Truecacuentos asintió, sin apartar la mirada del rostro de Alvin.
—Tengo cosas que hacer. Más rápido de lo que él las deshace.
—Nadie puede hacer cosas tan rápido —aseguró Truecacuentos—. Si todos los hombres del mundo convirtieran el planeta en millones de millones de millones de millones de ladrillos y construyeran un muro durante todos los días de su vida, el muro se desmoronaría más rápido de lo que tardarían en construirlo. Partes del muro incluso caerían antes de que llegaran a levantarlas.
—Oye, eso es una estupidez —manifestó Alvin—. Una pared no puede derrumbarse antes de que uno la construya.
—Si tardan el tiempo necesario, los ladrillos se convertirán en polvo cuando los alcen, y sus propias manos se pudrirán y se les caerán a pedazos hasta llegar a los huesos, hasta que carne, ladrillo y hueso se mezclen en un mismo polvo indiscernible.
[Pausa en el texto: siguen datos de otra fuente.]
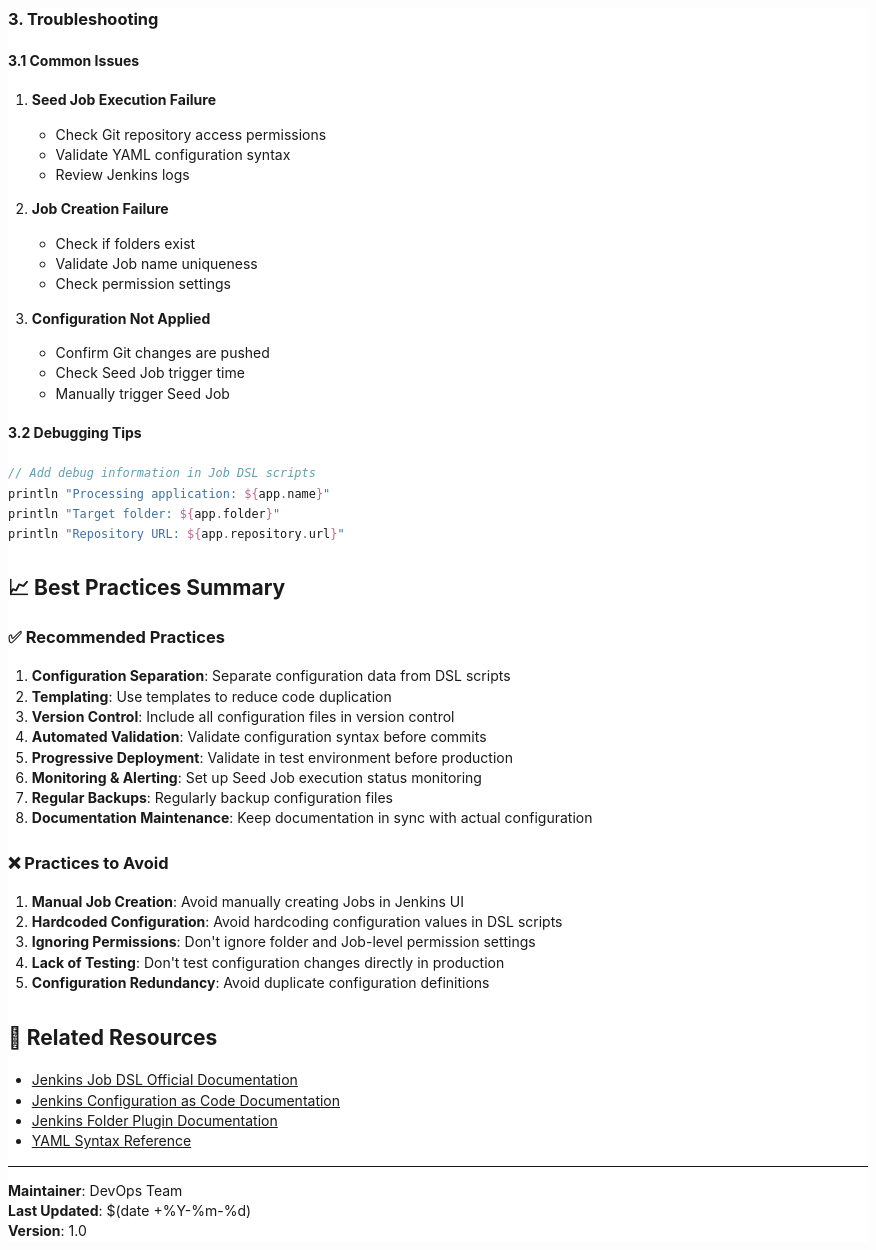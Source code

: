 ### 3. Troubleshooting

#### 3.1 Common Issues

1. **Seed Job Execution Failure**
   - Check Git repository access permissions
   - Validate YAML configuration syntax
   - Review Jenkins logs

2. **Job Creation Failure**
   - Check if folders exist
   - Validate Job name uniqueness
   - Check permission settings

3. **Configuration Not Applied**
   - Confirm Git changes are pushed
   - Check Seed Job trigger time
   - Manually trigger Seed Job

#### 3.2 Debugging Tips

```groovy
// Add debug information in Job DSL scripts
println "Processing application: ${app.name}"
println "Target folder: ${app.folder}"
println "Repository URL: ${app.repository.url}"
```

## 📈 Best Practices Summary

### ✅ Recommended Practices

1. **Configuration Separation**: Separate configuration data from DSL scripts
2. **Templating**: Use templates to reduce code duplication
3. **Version Control**: Include all configuration files in version control
4. **Automated Validation**: Validate configuration syntax before commits
5. **Progressive Deployment**: Validate in test environment before production
6. **Monitoring & Alerting**: Set up Seed Job execution status monitoring
7. **Regular Backups**: Regularly backup configuration files
8. **Documentation Maintenance**: Keep documentation in sync with actual configuration

### ❌ Practices to Avoid

1. **Manual Job Creation**: Avoid manually creating Jobs in Jenkins UI
2. **Hardcoded Configuration**: Avoid hardcoding configuration values in DSL scripts
3. **Ignoring Permissions**: Don't ignore folder and Job-level permission settings
4. **Lack of Testing**: Don't test configuration changes directly in production
5. **Configuration Redundancy**: Avoid duplicate configuration definitions

## 🔗 Related Resources

- [Jenkins Job DSL Official Documentation](https://jenkinsci.github.io/job-dsl-plugin/)
- [Jenkins Configuration as Code Documentation](https://github.com/jenkinsci/configuration-as-code-plugin)
- [Jenkins Folder Plugin Documentation](https://plugins.jenkins.io/cloudbees-folder/)
- [YAML Syntax Reference](https://yaml.org/spec/1.2/spec.html)

---

**Maintainer**: DevOps Team  
**Last Updated**: $(date +%Y-%m-%d)  
**Version**: 1.0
Y entonces el Deshacedor estornudará, y el polvo se dispersará infinitamente de tal forma que nunca más volverá a unirse. El universo será frío, inmóvil, silencioso, oscuro, y por fin el Deshacedor hallará la paz.
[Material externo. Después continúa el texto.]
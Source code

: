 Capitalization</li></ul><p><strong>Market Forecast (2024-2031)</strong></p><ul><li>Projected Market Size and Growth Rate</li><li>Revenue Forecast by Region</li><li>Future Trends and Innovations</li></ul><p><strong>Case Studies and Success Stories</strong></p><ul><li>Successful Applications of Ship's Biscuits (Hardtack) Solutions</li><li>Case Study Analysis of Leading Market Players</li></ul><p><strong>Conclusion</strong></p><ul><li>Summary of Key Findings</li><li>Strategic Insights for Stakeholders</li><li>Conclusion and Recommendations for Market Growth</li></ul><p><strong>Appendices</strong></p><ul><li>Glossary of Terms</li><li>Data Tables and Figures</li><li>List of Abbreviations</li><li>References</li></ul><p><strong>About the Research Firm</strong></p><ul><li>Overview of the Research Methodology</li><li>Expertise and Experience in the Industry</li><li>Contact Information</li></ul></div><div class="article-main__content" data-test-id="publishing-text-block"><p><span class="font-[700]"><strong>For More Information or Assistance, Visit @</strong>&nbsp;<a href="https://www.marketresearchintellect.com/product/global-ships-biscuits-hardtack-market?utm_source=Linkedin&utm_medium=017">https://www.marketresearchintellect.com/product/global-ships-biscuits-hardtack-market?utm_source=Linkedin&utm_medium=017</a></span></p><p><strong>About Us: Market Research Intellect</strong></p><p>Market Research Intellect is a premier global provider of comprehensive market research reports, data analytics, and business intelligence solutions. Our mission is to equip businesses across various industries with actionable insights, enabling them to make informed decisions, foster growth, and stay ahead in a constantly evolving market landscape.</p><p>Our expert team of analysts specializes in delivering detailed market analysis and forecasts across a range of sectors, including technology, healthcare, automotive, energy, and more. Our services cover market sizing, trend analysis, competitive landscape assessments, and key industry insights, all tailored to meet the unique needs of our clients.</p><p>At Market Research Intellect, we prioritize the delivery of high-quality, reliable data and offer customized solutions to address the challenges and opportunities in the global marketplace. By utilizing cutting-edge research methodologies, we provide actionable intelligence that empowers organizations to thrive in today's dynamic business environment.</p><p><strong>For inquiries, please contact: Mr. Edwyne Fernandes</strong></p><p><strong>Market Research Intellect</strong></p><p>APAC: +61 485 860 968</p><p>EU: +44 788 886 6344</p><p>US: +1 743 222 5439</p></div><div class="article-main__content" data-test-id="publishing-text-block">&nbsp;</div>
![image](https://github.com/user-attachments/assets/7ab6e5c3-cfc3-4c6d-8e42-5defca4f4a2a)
Alvin trató de encontrar sentido a las palabras de Truecacuentos. Era como cuando Thrower hablaba de religión en la escuela, de modo que Alvin pensó que estaba haciendo algo peligroso. Pero no podía contenerse, no podía dejar de hacer preguntas, aun cuando eso enloqueciera a la gente que lo rodeaba.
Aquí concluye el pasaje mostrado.